Nanopore sequencing unveils the complexity of the cold-activated murine brown adipose tissue transcriptome

Alternative transcription increases transcriptome complexity by expression of multiple transcripts per gene. Annotation and quantification of transcripts using short-read sequencing is non-trivial. Long-read sequencing aims at overcoming these problems by sequencing full-length transcripts. Activation of brown adipose tissue (BAT) thermogenesis involves major transcriptomic remodeling and positively affects metabolism via increased energy expenditure.
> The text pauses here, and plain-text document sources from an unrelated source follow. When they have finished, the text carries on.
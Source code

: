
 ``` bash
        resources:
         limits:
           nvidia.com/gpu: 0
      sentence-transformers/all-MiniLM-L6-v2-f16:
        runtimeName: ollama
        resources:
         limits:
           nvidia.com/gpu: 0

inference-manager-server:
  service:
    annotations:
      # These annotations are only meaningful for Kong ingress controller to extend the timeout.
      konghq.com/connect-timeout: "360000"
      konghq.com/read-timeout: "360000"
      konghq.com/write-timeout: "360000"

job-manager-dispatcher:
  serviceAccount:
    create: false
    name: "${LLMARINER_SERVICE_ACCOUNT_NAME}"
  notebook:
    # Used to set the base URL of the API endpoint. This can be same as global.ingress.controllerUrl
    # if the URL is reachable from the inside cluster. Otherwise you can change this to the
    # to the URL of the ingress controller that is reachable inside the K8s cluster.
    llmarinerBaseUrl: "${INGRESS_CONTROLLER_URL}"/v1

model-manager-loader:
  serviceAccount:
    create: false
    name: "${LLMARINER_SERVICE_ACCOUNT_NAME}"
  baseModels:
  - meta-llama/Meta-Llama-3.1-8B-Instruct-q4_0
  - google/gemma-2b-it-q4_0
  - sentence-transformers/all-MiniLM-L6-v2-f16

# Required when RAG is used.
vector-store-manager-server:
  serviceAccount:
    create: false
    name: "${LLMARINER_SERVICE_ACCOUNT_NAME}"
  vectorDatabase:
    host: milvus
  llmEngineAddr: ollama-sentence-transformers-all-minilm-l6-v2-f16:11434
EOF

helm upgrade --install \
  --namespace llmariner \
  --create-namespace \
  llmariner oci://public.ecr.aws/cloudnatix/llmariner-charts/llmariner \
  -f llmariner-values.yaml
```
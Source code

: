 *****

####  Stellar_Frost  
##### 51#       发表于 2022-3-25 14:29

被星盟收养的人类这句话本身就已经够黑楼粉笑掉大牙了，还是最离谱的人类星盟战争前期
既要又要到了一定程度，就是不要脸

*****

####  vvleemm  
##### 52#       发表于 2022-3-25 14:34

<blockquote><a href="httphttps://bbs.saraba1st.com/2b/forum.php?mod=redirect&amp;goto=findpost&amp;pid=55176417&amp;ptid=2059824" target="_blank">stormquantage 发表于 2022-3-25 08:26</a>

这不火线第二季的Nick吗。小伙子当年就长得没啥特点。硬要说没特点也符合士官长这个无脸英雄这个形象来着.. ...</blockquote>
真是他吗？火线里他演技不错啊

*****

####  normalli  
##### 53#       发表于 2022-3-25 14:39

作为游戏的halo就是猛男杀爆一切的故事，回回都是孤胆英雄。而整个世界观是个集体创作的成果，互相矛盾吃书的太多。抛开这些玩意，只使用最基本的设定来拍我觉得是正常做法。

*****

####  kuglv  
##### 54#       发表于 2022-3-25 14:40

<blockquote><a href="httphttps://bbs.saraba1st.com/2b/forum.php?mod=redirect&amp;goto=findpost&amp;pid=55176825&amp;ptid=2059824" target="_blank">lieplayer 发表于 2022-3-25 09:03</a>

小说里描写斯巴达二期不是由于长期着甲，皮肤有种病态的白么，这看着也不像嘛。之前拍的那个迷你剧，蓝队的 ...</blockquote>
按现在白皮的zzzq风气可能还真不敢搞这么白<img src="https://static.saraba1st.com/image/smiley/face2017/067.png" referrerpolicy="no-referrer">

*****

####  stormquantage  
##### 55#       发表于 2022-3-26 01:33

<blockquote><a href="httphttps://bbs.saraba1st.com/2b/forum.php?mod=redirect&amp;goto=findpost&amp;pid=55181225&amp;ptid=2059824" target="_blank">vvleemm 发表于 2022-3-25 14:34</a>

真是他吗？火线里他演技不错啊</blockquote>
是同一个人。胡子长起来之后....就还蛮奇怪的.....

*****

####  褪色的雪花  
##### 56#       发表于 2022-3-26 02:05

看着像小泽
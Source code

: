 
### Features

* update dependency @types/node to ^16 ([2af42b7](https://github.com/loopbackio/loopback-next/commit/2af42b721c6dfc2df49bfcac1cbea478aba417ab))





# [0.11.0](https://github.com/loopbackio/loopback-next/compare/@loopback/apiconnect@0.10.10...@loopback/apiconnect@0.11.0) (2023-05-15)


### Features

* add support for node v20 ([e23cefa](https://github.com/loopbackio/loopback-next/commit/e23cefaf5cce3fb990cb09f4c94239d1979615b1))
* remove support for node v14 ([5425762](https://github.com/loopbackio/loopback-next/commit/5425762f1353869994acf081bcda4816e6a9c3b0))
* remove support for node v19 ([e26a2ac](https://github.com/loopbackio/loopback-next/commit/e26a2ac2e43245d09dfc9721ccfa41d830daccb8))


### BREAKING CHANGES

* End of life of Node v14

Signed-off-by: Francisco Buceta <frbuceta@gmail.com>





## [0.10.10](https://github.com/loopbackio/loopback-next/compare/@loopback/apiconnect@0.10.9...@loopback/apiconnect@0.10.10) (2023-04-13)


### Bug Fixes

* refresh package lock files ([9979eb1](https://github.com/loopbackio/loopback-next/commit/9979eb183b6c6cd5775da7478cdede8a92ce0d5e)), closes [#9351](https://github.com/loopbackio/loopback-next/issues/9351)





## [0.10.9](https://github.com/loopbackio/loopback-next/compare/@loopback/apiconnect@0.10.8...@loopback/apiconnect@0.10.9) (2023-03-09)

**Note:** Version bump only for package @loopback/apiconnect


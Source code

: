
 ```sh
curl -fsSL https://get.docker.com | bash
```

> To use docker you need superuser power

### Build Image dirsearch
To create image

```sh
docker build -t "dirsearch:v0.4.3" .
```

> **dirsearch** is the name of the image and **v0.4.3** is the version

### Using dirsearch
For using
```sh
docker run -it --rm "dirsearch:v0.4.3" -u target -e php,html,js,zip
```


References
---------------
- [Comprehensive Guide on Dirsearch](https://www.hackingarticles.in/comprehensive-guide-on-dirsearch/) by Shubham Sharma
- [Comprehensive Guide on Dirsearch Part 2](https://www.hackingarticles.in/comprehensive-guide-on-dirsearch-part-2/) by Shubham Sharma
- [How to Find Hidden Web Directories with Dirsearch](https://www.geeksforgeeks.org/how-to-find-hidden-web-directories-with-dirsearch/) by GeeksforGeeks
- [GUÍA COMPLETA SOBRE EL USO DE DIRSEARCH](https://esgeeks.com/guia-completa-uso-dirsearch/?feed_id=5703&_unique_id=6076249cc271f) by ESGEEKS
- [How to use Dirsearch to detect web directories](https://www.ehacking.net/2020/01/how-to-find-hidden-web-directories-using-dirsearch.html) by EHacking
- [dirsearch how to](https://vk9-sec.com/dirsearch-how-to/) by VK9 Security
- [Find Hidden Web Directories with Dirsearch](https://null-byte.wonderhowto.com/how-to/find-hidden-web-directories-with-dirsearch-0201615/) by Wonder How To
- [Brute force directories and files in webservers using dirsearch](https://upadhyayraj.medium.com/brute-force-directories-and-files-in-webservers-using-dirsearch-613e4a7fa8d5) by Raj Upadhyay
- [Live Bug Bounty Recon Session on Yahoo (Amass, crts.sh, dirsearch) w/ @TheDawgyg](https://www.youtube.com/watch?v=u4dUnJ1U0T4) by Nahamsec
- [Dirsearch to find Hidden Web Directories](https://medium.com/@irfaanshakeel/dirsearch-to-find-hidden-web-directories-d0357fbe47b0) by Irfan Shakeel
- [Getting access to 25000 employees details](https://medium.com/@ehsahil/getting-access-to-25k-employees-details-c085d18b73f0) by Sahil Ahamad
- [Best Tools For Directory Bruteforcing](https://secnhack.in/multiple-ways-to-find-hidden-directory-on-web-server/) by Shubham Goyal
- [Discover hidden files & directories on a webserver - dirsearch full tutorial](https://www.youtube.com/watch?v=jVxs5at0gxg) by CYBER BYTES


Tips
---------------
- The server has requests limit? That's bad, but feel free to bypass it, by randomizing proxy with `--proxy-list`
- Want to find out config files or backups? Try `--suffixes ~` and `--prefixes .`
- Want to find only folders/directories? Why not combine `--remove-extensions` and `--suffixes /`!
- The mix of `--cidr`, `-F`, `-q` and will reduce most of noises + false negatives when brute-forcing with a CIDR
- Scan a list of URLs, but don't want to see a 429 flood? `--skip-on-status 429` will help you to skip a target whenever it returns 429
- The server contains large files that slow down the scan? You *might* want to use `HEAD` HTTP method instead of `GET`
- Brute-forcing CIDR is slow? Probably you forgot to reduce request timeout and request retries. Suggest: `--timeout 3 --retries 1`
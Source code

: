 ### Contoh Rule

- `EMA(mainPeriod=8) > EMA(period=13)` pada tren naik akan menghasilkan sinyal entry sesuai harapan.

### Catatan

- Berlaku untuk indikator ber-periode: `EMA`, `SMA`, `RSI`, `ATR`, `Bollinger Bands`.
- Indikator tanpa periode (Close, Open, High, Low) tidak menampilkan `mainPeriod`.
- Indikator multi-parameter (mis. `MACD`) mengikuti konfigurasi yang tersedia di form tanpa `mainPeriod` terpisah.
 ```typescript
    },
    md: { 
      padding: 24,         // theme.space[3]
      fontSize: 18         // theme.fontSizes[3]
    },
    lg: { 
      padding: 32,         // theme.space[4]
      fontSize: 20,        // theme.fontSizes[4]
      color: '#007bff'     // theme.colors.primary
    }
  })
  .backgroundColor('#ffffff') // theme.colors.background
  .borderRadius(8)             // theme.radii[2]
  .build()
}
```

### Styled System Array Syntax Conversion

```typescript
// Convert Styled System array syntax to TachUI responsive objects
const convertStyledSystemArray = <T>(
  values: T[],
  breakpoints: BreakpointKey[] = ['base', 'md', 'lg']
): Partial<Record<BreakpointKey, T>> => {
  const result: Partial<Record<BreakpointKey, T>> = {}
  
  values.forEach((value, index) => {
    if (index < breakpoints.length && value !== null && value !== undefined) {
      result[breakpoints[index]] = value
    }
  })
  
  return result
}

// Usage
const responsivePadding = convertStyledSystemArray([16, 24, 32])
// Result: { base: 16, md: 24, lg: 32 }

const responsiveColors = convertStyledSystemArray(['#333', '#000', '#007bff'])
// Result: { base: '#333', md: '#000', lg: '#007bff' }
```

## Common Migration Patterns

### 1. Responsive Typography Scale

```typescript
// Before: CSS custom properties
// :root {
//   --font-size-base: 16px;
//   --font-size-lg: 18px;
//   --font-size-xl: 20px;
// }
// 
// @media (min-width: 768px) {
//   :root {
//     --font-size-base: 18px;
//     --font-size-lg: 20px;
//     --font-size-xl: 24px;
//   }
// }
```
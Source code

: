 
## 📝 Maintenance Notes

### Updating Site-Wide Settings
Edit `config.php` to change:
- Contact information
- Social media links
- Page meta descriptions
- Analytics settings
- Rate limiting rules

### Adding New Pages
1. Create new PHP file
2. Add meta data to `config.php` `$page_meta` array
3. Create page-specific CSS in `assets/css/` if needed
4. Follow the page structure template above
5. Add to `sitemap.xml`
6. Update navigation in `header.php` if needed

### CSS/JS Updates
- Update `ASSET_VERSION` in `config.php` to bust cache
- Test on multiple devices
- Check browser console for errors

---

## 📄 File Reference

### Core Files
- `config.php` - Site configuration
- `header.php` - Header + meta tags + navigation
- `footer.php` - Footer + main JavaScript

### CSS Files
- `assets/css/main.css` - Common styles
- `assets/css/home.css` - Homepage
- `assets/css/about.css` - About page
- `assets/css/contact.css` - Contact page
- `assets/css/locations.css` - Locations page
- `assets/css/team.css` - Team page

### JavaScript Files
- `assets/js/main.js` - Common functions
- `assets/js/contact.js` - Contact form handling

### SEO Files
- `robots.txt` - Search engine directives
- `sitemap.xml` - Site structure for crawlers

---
We benchmark Oxford Nanopore Technology (ONT) long-read sequencing protocols to Illumina short-read sequencing assessing alignment characteristics, gene and transcript detection and quantification, differential gene and transcript expression, transcriptome reannotation, and differential transcript usage (DTU). We find ONT sequencing is superior to Illumina for transcriptome reassembly, reducing the risk of false-positive events by unambiguously mapping reads to transcripts. We identified novel isoforms of genes undergoing DTU in cold-activated BAT including Cars2, Adtrp, Acsl5, Scp2, Aldoa, and Pde4d, validated by real-time PCR. The reannotated murine BAT transcriptome established here provides a framework for future investigations into the regulation of BAT.